• _What is required_
Skip any pictures. Repeat the data exactly, from its first line through the line that holds "# Cyclic Subgroups", both included.

• _Data shown_
○ ○ ○ ○ ○ ○ ○

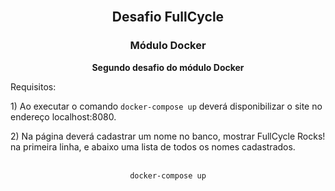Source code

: <br />
<div align="center">
  <h2 align="center">Desafio FullCycle</h2>
  <h3 align="center">Módulo Docker</h3>

  <p align="center">
    <strong>Segundo desafio do módulo Docker</strong>
    <br />
  </p>
</div>
<p>Requisitos:</p>
<p>1) Ao executar o comando <code>docker-compose up</code> deverá disponibilizar o site no endereço localhost:8080.</p>
<p>2) Na página deverá cadastrar um nome no banco, mostrar FullCycle Rocks! na primeira linha, e abaixo uma lista de todos os nomes cadastrados.</p>
<br />

<div align="center">
<code>docker-compose up</code>
</div>
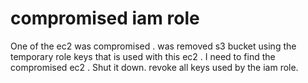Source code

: # compromised iam role 
One of the ec2 was compromised . was removed s3 bucket using the temporary role keys that is used with this ec2 .
I need to find the compromised ec2 .
Shut it down.
revoke all keys used by the iam role.

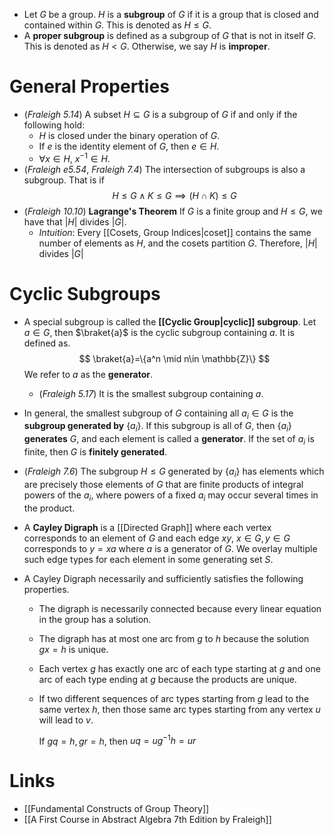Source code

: * Let $G$ be a group. $H$ is a **subgroup** of $G$ if it is a group that is closed and contained within $G$. This is denoted as $H\le G$. 
* A **proper subgroup** is defined as a subgroup of $G$ that is not in itself $G$. This is denoted as $H<G$. Otherwise, we say $H$ is **improper**.

# General Properties
* (*Fraleigh 5.14*) A subset $H\subseteq G$ is a subgroup of $G$ if and only if the following hold: 
	* $H$ is closed under the binary operation of $G$.
	* If $e$ is the identity element of $G$, then $e\in H$.
	* $\forall x\in H$, $x^{-1}\in H$. 
* (*Fraleigh e5.54*, *Fraleigh 7.4*) The intersection of subgroups is also a subgroup. That is if
  $$
  H\le G \wedge K \le G \implies (H\cap K)\le G
  $$
* (*Fraleigh 10.10*) **Lagrange's Theorem** If $G$ is a finite group and $H\le G$, we have that $|H|$ divides $|G|$. 
	* *Intuition*: Every [[Cosets, Group Indices|coset]] contains the same number of elements as $H$, and the cosets partition $G$. Therefore, $|H|$ divides $|G|$ 
# Cyclic Subgroups
* A special subgroup is called the **[[Cyclic Group|cyclic]] subgroup**. Let $a\in G$, then $\braket{a}$ is the cyclic subgroup containing $a$.  It is defined as. 
  $$
  \braket{a}=\{a^n \mid n\in \mathbb{Z}\}
  $$
  We refer to $a$ as the **generator**. 
	*  (*Fraleigh 5.17*) It is the smallest subgroup containing $a$.
* In general, the smallest subgroup of $G$ containing all $a_i\in G$ is the **subgroup generated by** $\{a_i\}$. If this subgroup is all of $G$, then $\{a_i\}$ **generates** $G$, and each element is called a **generator**. If the set of $a_i$ is finite, then $G$ is **finitely generated**.
* (*Fraleigh 7.6*) The subgroup $H\le G$ generated by $\{a_i\}$ has elements which are precisely those elements of $G$ that are finite products of integral powers of the $a_i$, where powers of a fixed $a_i$ may occur several times in the product.

* A **Cayley Digraph** is a [[Directed Graph]] where each vertex corresponds to an element of $G$ and each edge $xy$, $x\in G, y\in G$ corresponds to $y=xa$ where $a$ is a generator of $G$. We overlay multiple such edge types for each element in some generating set $S$. 
* A Cayley Digraph necessarily and sufficiently satisfies the following properties.
	* The digraph is necessarily connected because every linear equation in the group has a solution.
	* The digraph has at most one arc from $g$ to $h$ because the solution $gx=h$ is unique.
	* Each vertex $g$ has exactly one arc of each type starting at $g$ and one arc of each type ending at $g$ because the products are unique. 
	* If two different sequences of arc types starting from $g$ lead to the same vertex $h$, then those same arc types starting from any vertex $u$ will lead to $v$. 
	  
	  If $gq=h, gr=h$, then $uq=ug^{-1}h=ur$
# Links
* [[Fundamental Constructs of Group Theory]]
* [[A First Course in Abstract Algebra 7th Edition by Fraleigh]]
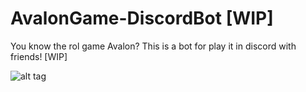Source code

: # AvalonGame-DiscordBot [WIP]
You know the rol game Avalon? This is a bot for play it in discord with friends! [WIP]

![alt tag](https://i.gyazo.com/fd35279266addcf5b2a4e9453cbeb9af.png)


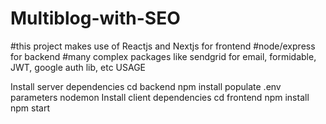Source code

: # Multiblog-with-SEO
#this project makes use of Reactjs and Nextjs for frontend
#node/express for backend 
#many complex packages like sendgrid for email, formidable, JWT, google auth lib, etc
USAGE

Install server dependencies
cd backend
npm install
populate .env parameters
nodemon
Install client dependencies
cd frontend
npm install
npm start
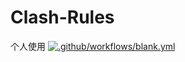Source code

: # Clash-Rules
个人使用
[![.github/workflows/blank.yml](https://github.com/ningjx/Clash-Rules/actions/workflows/blank.yml/badge.svg)](https://github.com/ningjx/Clash-Rules/actions/workflows/blank.yml)

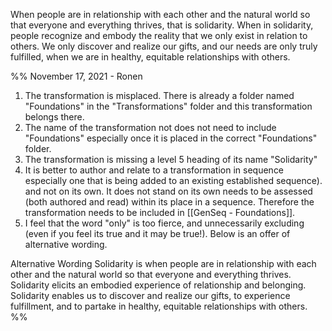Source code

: When people are in relationship with each other and the natural world so that everyone and everything thrives, that is solidarity. When in solidarity, people recognize and embody the reality that we only exist in relation to others. We only discover and realize our gifts, and our needs are only truly fulfilled, when we are in healthy, equitable relationships with others.

%% 
November 17, 2021 - Ronen
1. The transformation is misplaced. There is already a folder named "Foundations" in the "Transformations" folder and this transformation belongs there.
2. The name of the transformation not does not need to include "Foundations" especially once it is placed in the  correct "Foundations" folder.
3. The transformation is missing a level 5 heading of its name "Solidarity"
4. It is better to author and relate to a transformation in sequence especially one that is being added to an existing established sequence). and not on its own. It does not stand on its own needs to be assessed (both authored and read) within its place in a sequence. Therefore the transformation needs to be included in [[GenSeq - Foundations]].
5. I feel that the word "only" is too fierce, and unnecessarily excluding (even if you feel its true and it may be true!). Below is an offer of alternative wording.

Alternative Wording
Solidarity is when people are in relationship with each other and the natural world so that everyone and everything thrives. Solidarity elicits an embodied experience of relationship and belonging. Solidarity enables us to discover and realize our gifts, to experience fulfillment, and to partake in healthy, equitable relationships with others.
%%


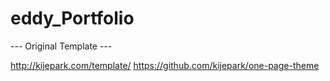 # eddy_Portfolio








--- Original Template  ---

http://kijepark.com/template/
https://github.com/kijepark/one-page-theme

○ ○ ○ ○ ○ ○ ○

• _Solution below_
Source code

: <br />
<div align="center">
  <h2 align="center">Desafio FullCycle</h2>
  <h3 align="center">Módulo Docker</h3>

  <p align="center">
    <strong>Segundo desafio do módulo Docker</strong>
    <br />
  </p>
</div>
<p>Requisitos:</p>
<p>1) Ao executar o comando <code>docker-compose up</code> deverá disponibilizar o site no endereço localhost:8080.</p>
<p>2) Na página deverá cadastrar um nome no banco, mostrar FullCycle Rocks! na primeira linha, e abaixo uma lista de todos os nomes cadastrados.</p>
<br />

<div align="center">
<code>docker-compose up</code>
</div>
Source code

: # compromised iam role 
One of the ec2 was compromised . was removed s3 bucket using the temporary role keys that is used with this ec2 .
I need to find the compromised ec2 .
Shut it down.
revoke all keys used by the iam role.

Source code

: * Let $G$ be a group. $H$ is a **subgroup** of $G$ if it is a group that is closed and contained within $G$. This is denoted as $H\le G$. 
* A **proper subgroup** is defined as a subgroup of $G$ that is not in itself $G$. This is denoted as $H<G$. Otherwise, we say $H$ is **improper**.

# General Properties
* (*Fraleigh 5.14*) A subset $H\subseteq G$ is a subgroup of $G$ if and only if the following hold: 
	* $H$ is closed under the binary operation of $G$.
	* If $e$ is the identity element of $G$, then $e\in H$.
	* $\forall x\in H$, $x^{-1}\in H$. 
* (*Fraleigh e5.54*, *Fraleigh 7.4*) The intersection of subgroups is also a subgroup. That is if
  $$
  H\le G \wedge K \le G \implies (H\cap K)\le G
  $$
* (*Fraleigh 10.10*) **Lagrange's Theorem** If $G$ is a finite group and $H\le G$, we have that $|H|$ divides $|G|$. 
	* *Intuition*: Every [[Cosets, Group Indices|coset]] contains the same number of elements as $H$, and the cosets partition $G$. Therefore, $|H|$ divides $|G|$ 
# Cyclic Subgroups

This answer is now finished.